This is the 3rd official version of the Shapeoko desktop CNC machine. With over 3 years of user feedback, experience, and improvements ranging from easier assembly to better software options, this is the best Shapeoko we've ever made. Period.
- 1 Shapeoko
- 2 In the News
- 3 How to determine if a Shapeoko is right for you
- 4 Overview
An Open Hardware project in Dixon, IL by Edward Ford
Ayo! If you're looking at this project, you probably think a low cost simple desktop CNC machine is as cool as we do. Sweet. It's always nice to meet like minded people!
CNC is an acronym for Computer Numerical Control. Growing out of the sorts of numerical controls used to control looms and mills manufacturing helicopter blades (see CNC History), affordable computers and clever programming (see Grbl) and opensource electronics have made CNC affordable at a hobby-level.
The Shapeoko is a 3-axis CNC machine kit. It is intended to provide basic functionality while being simple to understand, assemble, and operate --- all this at the best possible value. The stock configuration forgoes many features that are standard in more expensive machines (but many can be added as upgrades). This imposes limitations that the user has to work around. Despite this, or maybe because of this, many people with no prior experience with CNC, woodworking, or machining have successfully assembled and operated Shapeoko machines. Like most things in life, what you get out of it reflects the effort, preparation and patience you are willing to exert. We strongly suggest that you start by assembling and using the machine in its stock configuration. This makes troubleshooting via e-mail and the forums easier; more importantly, it provides you with valuable experience for implementing any planned upgrades.

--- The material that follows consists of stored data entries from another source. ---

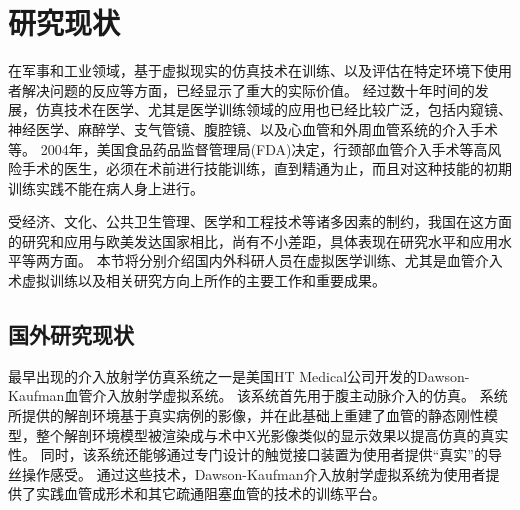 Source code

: \section{研究现状}
\label{sec1-4}


在军事和工业领域，基于虚拟现实的仿真技术在训练、以及评估在特定环境下使用者解决问题的反应等方面，已经显示了重大的实际价值\cite{Goodwin1978Simulator}\cite{Rolfe1986Simulators}\cite{Ressler1999Simulators}\cite{Wachtel1985Simulators}\cite{Liu2013Military}。
经过数十年时间的发展\cite{Dawson1998}，仿真技术在医学、尤其是医学训练领域的应用也已经比较广泛，包括内窥镜\cite{Vining1995Endoscopy}\cite{Preminger1996Endoscopy}、神经医学\cite{Kockro2000Neurosurgery}\cite{Cotin2005EVE}\cite{Ma2007NeuroCath}、麻醉学\cite{Gaba1988Anesthesiology}、支气管镜\cite{Vining1996Bronchoscopy}、腹腔镜\cite{Hon1994Laparoscopy}\cite{Derossis1998Laparoscopy}、以及心血管和外周血管系统的介入手术\cite{Chui1998ICard}\cite{Cotin2000ICTS}\cite{Tan2012NUDT}等。
2004年，美国食品药品监督管理局(FDA)决定，行颈部血管介入手术等高风险手术的医生，必须在术前进行技能训练，直到精通为止，而且对这种技能的初期训练实践不能在病人身上进行\cite{Dawson2006Medicine}。

受经济、文化、公共卫生管理、医学和工程技术等诸多因素的制约，我国在这方面的研究和应用与欧美发达国家相比，尚有不小差距，具体表现在研究水平和应用水平等两方面。
本节将分别介绍国内外科研人员在虚拟医学训练、尤其是血管介入术虚拟训练以及相关研究方向上所作的主要工作和重要成果。

\subsection{国外研究现状}
\label{sec1-4-1}

最早出现的介入放射学仿真系统之一是美国HT Medical公司开发的Dawson-Kaufman血管介入放射学虚拟系统\cite{Higgins1995DK}\cite{Dawson1996DK}\cite{meglan1996DK}。
该系统首先用于腹主动脉介入的仿真\cite{Wang1998ICard}。
系统所提供的解剖环境基于真实病例的影像，并在此基础上重建了血管的静态刚性模型，整个解剖环境模型被渲染成与术中X光影像类似的显示效果以提高仿真的真实性\cite{Higgins1995DK}。
同时，该系统还能够通过专门设计的触觉接口装置为使用者提供“真实”的导丝操作感受\cite{BroNielsen1997DK}。
通过这些技术，Dawson-Kaufman介入放射学虚拟系统为使用者提供了实践血管成形术和其它疏通阻塞血管的技术的训练平台。

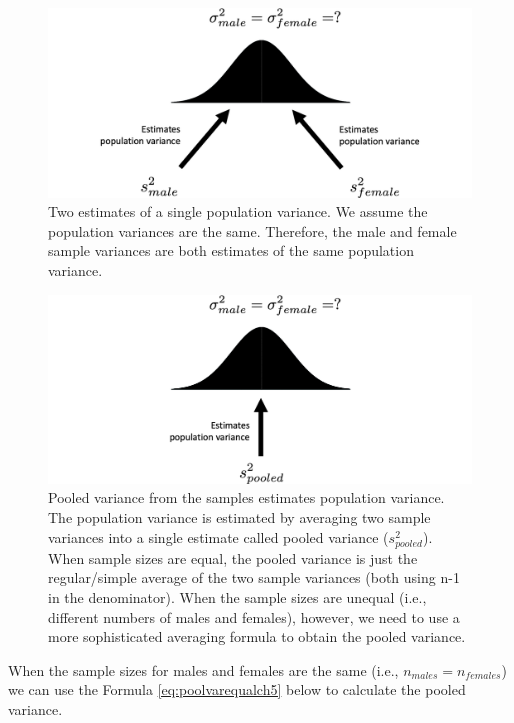 \documentclass[
]{krantz}
\begin{document}
\vspace{25mm}

\begin{figure}
\includegraphics[width=0.8\linewidth]{ch_samples/images/pool2} \caption[Two estimates of a single population variance]{Two estimates of a single population variance. We assume the population variances are the same. Therefore, the male and female sample variances are both estimates of the same population variance.}\label{fig:pool2}
\end{figure}

\newpage

\begin{figure}
\includegraphics[width=0.8\linewidth]{ch_samples/images/pool3} \caption[Pooled variance estimates population variance]{Pooled variance from the samples estimates population variance. The population variance is estimated by averaging two sample variances into a single estimate called pooled variance ($s_{pooled}^2$). When sample sizes are equal, the pooled variance is just the regular/simple average of the two sample variances (both using n-1 in the denominator). When the sample sizes are unequal (i.e., different numbers of males and females), however, we need to use a more sophisticated averaging formula to obtain the pooled variance.}\label{fig:pool3}
\end{figure}

When the sample sizes for males and females are the same (i.e., \(n_{males} =n_{females}\)) we can use the Formula \eqref{eq:poolvarequalch5} below to calculate the pooled variance.
\end{document}
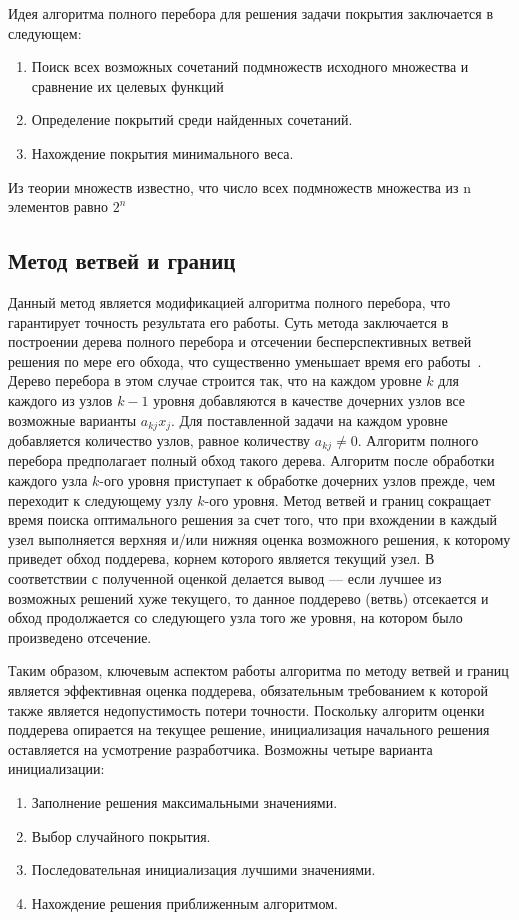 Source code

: Идея алгоритма полного перебора для решения задачи покрытия заключается в следующем:
\begin{enumerate}
	\item Поиск всех возможных сочетаний подмножеств исходного множества и сравнение их целевых функций
	\item Определение покрытий среди найденных сочетаний.
	\item Нахождение покрытия минимального веса.
\end{enumerate}

Из теории множеств известно, что число всех подмножеств множества из n элементов равно $2^n$

\subsection{Метод ветвей и границ}
 
Данный метод является модификацией алгоритма полного перебора, что гарантирует точность результата его работы. Суть метода заключается в построении дерева полного перебора и отсечении бесперспективных ветвей решения по мере его обхода, что существенно уменьшает время его работы~\cite{mvig_app}. 
Дерево перебора в этом случае строится так, что на каждом уровне $k$ для каждого из узлов $k-1$ уровня добавляются в качестве дочерних узлов все возможные варианты $a_{kj}x_j$. Для поставленной задачи на каждом уровне добавляется количество узлов, равное количеству $a_{kj}\ne0$. Алгоритм полного перебора предполагает полный обход такого дерева. Алгоритм после обработки каждого узла $k$-ого уровня приступает к обработке дочерних узлов прежде, чем переходит к следующему узлу $k$-ого уровня. Метод ветвей и границ сокращает время поиска оптимального решения за счет того, что при вхождении в каждый узел выполняется верхняя и/или нижняя оценка возможного решения, к которому приведет обход поддерева, корнем которого является текущий узел. В соответствии с полученной оценкой делается вывод --- если лучшее из возможных решений хуже текущего, то данное поддерево (ветвь) отсекается и обход продолжается со следующего узла того же уровня, на котором было произведено отсечение.

Таким образом, ключевым аспектом работы алгоритма по методу ветвей и границ является эффективная оценка поддерева, обязательным требованием к которой также является недопустимость потери точности. Поскольку алгоритм оценки поддерева опирается на текущее решение, инициализация начального решения оставляется на усмотрение разработчика. Возможны четыре варианта инициализации:
\begin{enumerate}
\item Заполнение решения максимальными значениями.
\item Выбор случайного покрытия.
\item Последовательная инициализация лучшими значениями.
\item Нахождение решения приближенным алгоритмом.
\end{enumerate}

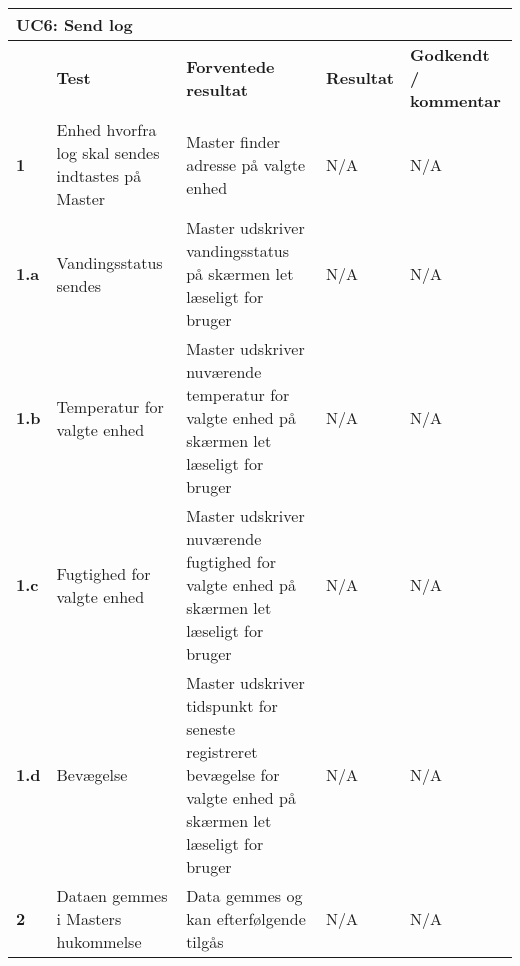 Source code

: 
\begin{longtable}{|p{5mm}|p{40mm}|p{40mm}|p{20mm}|p{25mm}|}
\hline 
\multicolumn{5}{|l|}{\textbf{UC6: Send log}} \\ 
\hline 
& \textbf{Test} & \textbf{Forventede resultat} & \textbf{Resultat} & \textbf{Godkendt / kommentar} \\ 
\hline 
\textbf{1}& Enhed hvorfra log skal sendes indtastes på Master & Master finder adresse på valgte enhed & N/A & N/A \\ 
\hline 
\textbf{1.a}& Vandingsstatus sendes & Master udskriver vandingsstatus på skærmen let læseligt for bruger & N/A & N/A \\ 
\hline 
\textbf{1.b}& Temperatur for valgte enhed & Master udskriver nuværende temperatur for valgte enhed på skærmen let læseligt for bruger & N/A & N/A \\ 
\hline 
\textbf{1.c}& Fugtighed for valgte enhed & Master udskriver nuværende fugtighed for valgte enhed på skærmen let læseligt for bruger & N/A & N/A \\ 
\hline 
\textbf{1.d}& Bevægelse & Master udskriver tidspunkt for seneste registreret bevægelse for valgte enhed på skærmen let læseligt for bruger & N/A & N/A \\ 
\hline
\textbf{2}& Dataen gemmes i Masters hukommelse & Data gemmes og kan efterfølgende tilgås & N/A & N/A \\ 
\hline  
\end{longtable}  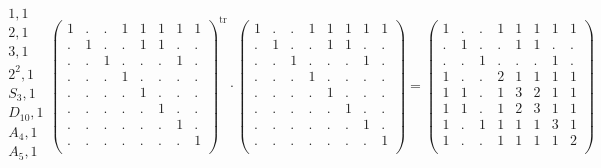 \documentclass[12pt,a4paper]{amsart}
\begin{document}
\begin{align*}
  \begin{array}{r}
    1,1 \\ \hline
    2,1 \\ \hline
    3,1 \\ \hline
    2^2,1 \\ \hline
    S_3,1 \\ \hline
    D_{10},1 \\ \hline
    A_4,1 \\ \hline
    A_5,1 \\
  \end{array}
  \left(
  \begin{array}{c|c|c|c|c|c|c|c}
    1&.&.&1&1&1&1&1\\\hline
    .&1&.&.&1&1&.&.\\\hline
    .&.&1&.&.&.&1&.\\\hline
    .&.&.&1&.&.&.&.\\\hline
    .&.&.&.&1&.&.&.\\\hline
    .&.&.&.&.&1&.&.\\\hline
    .&.&.&.&.&.&1&.\\\hline
    .&.&.&.&.&.&.&1\\
  \end{array}
\right)^{\textrm{tr}}
\cdot
  \left(
  \begin{array}{c|c|c|c|c|c|c|c}
    1&.&.&1&1&1&1&1\\\hline
    .&1&.&.&1&1&.&.\\\hline
    .&.&1&.&.&.&1&.\\\hline
    .&.&.&1&.&.&.&.\\\hline
    .&.&.&.&1&.&.&.\\\hline
    .&.&.&.&.&1&.&.\\\hline
    .&.&.&.&.&.&1&.\\\hline
    .&.&.&.&.&.&.&1\\
  \end{array}
\right)
=
  \left(
  \begin{array}{c|c|c|c|c|c|c|c}
1&.&.&1&1&1&1&1\\ \hline
.&1&.&.&1&1&.&.\\ \hline
.&.&1&.&.&.&1&.\\ \hline
1&.&.&2&1&1&1&1\\ \hline
1&1&.&1&3&2&1&1\\ \hline
1&1&.&1&2&3&1&1\\ \hline
1&.&1&1&1&1&3&1\\ \hline
1&.&.&1&1&1&1&2\\
  \end{array}
\right)
\end{align*}
\end{document}
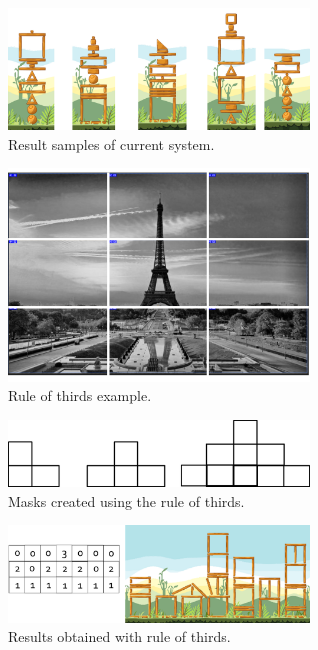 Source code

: \documentclass[conference]{IEEEtran}
\begin{document}
     \begin{figure}[htbp]
        \centerline{\includegraphics[width=80mm]{Images/result_example.png}}
        \caption{Result samples of current system.}
        \label{results_old}
    \end{figure}
    \begin{figure}[htbp]
        \centerline{\includegraphics[width=80mm]{Images/ruleofthirds_example.png}}
        \caption{Rule of thirds example.}
        \label{rule_of_thirds}
    \end{figure}
    \begin{figure}[htbp]
        \centerline{\includegraphics[width=80mm]{Images/mask_distribution.png}}
        \caption{Masks created using the rule of thirds.}
        \label{rule_of_thirds_masks}
    \end{figure}
    \begin{figure}[htbp]
        \centerline{\includegraphics[width=80mm]{Images/result_example_thirds.png}}
        \caption{Results obtained with rule of thirds.}
        \label{rule_of_thirds_result}
    \end{figure}
\end{document}
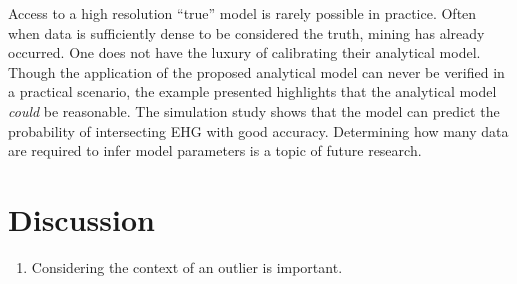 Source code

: 

Access to a high resolution ``true'' model is rarely possible in practice. Often when data is sufficiently dense to be considered the truth, mining has already occurred. One does not have the luxury of calibrating their analytical model. Though the application of the proposed analytical model can never be verified in a practical scenario, the example presented highlights that the analytical model \emph{could} be reasonable. The simulation study shows that the model can predict the probability of intersecting EHG with good accuracy. Determining how many data are required to infer model parameters is a topic of future research.

\FloatBarrier
\section{Discussion}
\label{sec:02discuss}

\begin{enumerate}
    \item Considering the context of an outlier is important.
\end{enumerate} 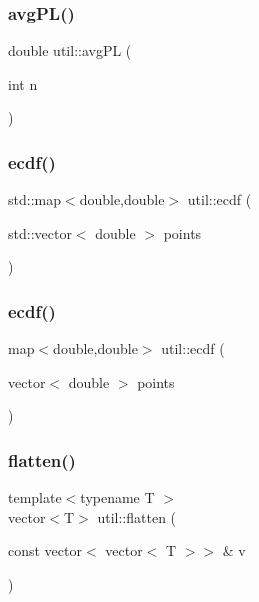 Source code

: \mbox{\label{namespaceutil_a1f106b9a1a65806393f73a3c8dbf01a6}} 
\subsubsection{\texorpdfstring{avg\+P\+L()}{avgPL()}}
{\footnotesize\ttfamily double util\+::avg\+PL (\begin{DoxyParamCaption}\item[{int}]{n }\end{DoxyParamCaption})}

\mbox{\label{namespaceutil_abfb0e38d71ca69f5f6a505b3f5f7dc52}} 
\subsubsection{\texorpdfstring{ecdf()}{ecdf()}\hspace{0.1cm}{\footnotesize\ttfamily [1/2]}}
{\footnotesize\ttfamily std\+::map$<$double,double$>$ util\+::ecdf (\begin{DoxyParamCaption}\item[{std\+::vector$<$ double $>$}]{points }\end{DoxyParamCaption})}

\mbox{\label{namespaceutil_ac7478c2543d3bf4901961c719ecc7d04}} 
\subsubsection{\texorpdfstring{ecdf()}{ecdf()}\hspace{0.1cm}{\footnotesize\ttfamily [2/2]}}
{\footnotesize\ttfamily map$<$double,double$>$ util\+::ecdf (\begin{DoxyParamCaption}\item[{vector$<$ double $>$}]{points }\end{DoxyParamCaption})}

\mbox{\label{namespaceutil_a3da5afd362118ed04ca18ec46d5e6a96}} 
\subsubsection{\texorpdfstring{flatten()}{flatten()}}
{\footnotesize\ttfamily template$<$typename T $>$ \\
vector$<$T$>$ util\+::flatten (\begin{DoxyParamCaption}\item[{const vector$<$ vector$<$ T $>$$>$ \&}]{v }\end{DoxyParamCaption})}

Have a look around the DIY CNC scene and you will notice the lack of simple, low cost, straight forward build options. We want to fix that. For the last four years we have been designing, redesigning, and building what we hope to be a CNC machine that anyone can build for the lowest possible price (about $300 in 2012--3 with a bit of patience and luck in sourcing parts and w/o two upgrades (dual-motors and double X-axis) which are now standard, a full kit (sans spindle) for the much improved Shapeoko 3 is currently $1,099). Did I mention that cost even includes the electronics to run the machine? Unlike other projects where you can blow a significant budget on just the frame and maybe motors, ShapeOko includes everything you will need to turn your ideas from just a crazy thought into a tangible item.
If nothing else, this project is open. Nobody wants to get locked into some proprietary platform, and nobody wants to spend their money on a machine just to learn they will need to spend another $500 on software to run it. With that in mind, we built the entire process around open source components. From CAD and CAM software to the CNC controller; every step has an open source solution. Did we mention the entire project itself is open source? Every nut, every bolt, every belt, fully documented with part numbers and vendor list. Do with it as you please!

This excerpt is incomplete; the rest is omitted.